A second factor impeding future defense increases is the structural deficits that have driven cumulative national debt to $34 trillion as of last week. When George W. Bush took office as chief executive in 2001, fiscal trends were so positive that the Congressional Budget Office was projecting federal debt held by the public would fall below a trillion dollars in 2010. Instead, it stands today at $27 trillion, thanks to big tax cuts, rising entitlement costs, a global pandemic and other factors.
Not surprisingly, the rapid pace of federal borrowing has become a political issue. Republicans challenging the Biden record—which includes $2 trillion in new deficit spending during 2023—are determined to restrain spending. However, they are focused mainly on discretionary outlays rather than entitlements, and defense is by far the biggest component of discretionary spending.
With the Pentagon having received sizable budget increases in recent years, it is inevitable that members of both parties concerned about “out of control” spending will begin focusing on how military dollars are spent.
A third factor at work in the current environment is that public opinion does not strongly support robust military spending. A survey of foreign policy attitudes conducted by Beacon Research for the Ronald Reagan Institute last fall found that only 3% of respondents considered national defense to be a big concern.
Moreover, popular support for the Biden administration’s most visible overseas military exertions is waning. A Pew Research Center survey finds 31% of adults believe too much money is being spent on the war in Ukraine, way up from 7% when the war began. Meanwhile, a December New York TimesNYT +0.2%-Siena College survey reported 57% of adults do not support the administration’s handling of the Israeli military operation in Gaza—and that’s before Israel potentially expands the scope of conflict to include Hezbollah forces in Lebanon.
Past experience indicates that when overseas military missions become unpopular, support for defense spending suffers. In general, Americans are much more focused on domestic concerns than overseas threats.
A fourth factor potentially impacting military spending is the functioning of U.S. political culture during what the Almanac of American Politics describes as “a time of hyper-partisanship and tribalism.” Assembling a majority in Congress for even the most necessary legislative acts has become a challenge. A case in point was the agreement to raise the debt limit known as the Fiscal Responsibility Act, which imposed potential ceilings on all discretionary spending as a condition for keeping the government open.
Specifically, Congress must pass all 12 appropriations bills for fiscal 2024 by April 30 in order to avoid cuts to the president’s budget request. If this does not occur, then defense spending broadly defined would be held to an amount 1% below the enacted level in 2023. In other words, the proposed funding level of $886 billion for the defense department, energy-department nuclear weapons programs, and other defense-related items would be cut $36 billion.
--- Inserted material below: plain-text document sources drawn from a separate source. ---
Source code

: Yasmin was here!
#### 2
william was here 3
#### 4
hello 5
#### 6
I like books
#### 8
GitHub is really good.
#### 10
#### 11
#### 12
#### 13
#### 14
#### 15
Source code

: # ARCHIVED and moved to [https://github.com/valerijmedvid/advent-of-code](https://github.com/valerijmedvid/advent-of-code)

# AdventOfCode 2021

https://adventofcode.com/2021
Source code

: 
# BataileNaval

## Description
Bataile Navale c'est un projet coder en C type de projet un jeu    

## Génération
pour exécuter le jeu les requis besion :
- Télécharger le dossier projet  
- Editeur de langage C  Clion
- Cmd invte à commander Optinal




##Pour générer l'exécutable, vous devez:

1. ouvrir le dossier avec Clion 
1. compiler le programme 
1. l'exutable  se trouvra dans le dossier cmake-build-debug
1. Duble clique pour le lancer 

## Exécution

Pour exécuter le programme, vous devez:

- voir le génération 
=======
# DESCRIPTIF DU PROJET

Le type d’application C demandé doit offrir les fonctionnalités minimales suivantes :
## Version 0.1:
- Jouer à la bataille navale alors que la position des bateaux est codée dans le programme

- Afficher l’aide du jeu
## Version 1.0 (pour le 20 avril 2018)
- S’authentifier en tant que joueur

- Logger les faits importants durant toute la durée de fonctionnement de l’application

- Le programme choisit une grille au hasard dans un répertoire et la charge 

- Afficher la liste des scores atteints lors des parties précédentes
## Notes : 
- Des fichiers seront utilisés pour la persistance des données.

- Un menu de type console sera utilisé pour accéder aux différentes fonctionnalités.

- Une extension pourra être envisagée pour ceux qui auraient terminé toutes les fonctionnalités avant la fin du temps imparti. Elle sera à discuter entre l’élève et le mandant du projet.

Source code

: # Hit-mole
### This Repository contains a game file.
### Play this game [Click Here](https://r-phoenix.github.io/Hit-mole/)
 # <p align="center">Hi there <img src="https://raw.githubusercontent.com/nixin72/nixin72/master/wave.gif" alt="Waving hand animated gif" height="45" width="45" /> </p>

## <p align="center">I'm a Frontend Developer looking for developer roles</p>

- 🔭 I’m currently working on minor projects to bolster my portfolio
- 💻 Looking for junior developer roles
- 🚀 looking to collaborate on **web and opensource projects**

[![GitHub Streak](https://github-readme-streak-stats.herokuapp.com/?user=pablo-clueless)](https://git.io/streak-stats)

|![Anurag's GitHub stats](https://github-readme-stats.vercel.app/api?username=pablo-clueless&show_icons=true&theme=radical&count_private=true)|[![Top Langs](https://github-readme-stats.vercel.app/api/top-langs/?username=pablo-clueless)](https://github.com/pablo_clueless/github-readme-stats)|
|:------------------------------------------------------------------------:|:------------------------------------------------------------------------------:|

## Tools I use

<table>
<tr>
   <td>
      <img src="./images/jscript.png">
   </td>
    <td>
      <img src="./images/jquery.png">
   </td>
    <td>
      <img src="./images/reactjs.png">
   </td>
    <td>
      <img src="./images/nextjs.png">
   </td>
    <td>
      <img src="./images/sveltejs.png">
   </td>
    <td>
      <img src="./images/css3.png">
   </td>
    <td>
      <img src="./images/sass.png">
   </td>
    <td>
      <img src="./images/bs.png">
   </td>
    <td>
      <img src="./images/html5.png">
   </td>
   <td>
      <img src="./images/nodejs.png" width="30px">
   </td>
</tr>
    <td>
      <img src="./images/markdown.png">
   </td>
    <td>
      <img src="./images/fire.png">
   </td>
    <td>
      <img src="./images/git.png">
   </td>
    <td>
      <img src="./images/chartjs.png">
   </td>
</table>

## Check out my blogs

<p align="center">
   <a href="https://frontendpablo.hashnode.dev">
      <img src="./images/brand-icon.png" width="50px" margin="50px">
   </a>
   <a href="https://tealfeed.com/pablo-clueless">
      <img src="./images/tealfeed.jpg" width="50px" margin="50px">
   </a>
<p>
This would wreak havoc with military modernization plans. If the Pentagon has the latitude, it would likely prioritize the most critical modernization efforts, such as the Virginia-class submarine and the B-21 bomber. If, on the other hand, the department finds itself operating under a full-year continuing resolution, then funding levels for everything would be frozen in place at prior-year levels (perhaps less 1%) and no new programs could commence.
Can this be avoided? At the moment no one knows, because the functioning of partisan alignments is so unpredictable. Many players are more focused on the debt and border security than they are on whether the Pentagon gets a budget increase. It’s a volatile time, with few signs of encouragement for the nation’s struggling military.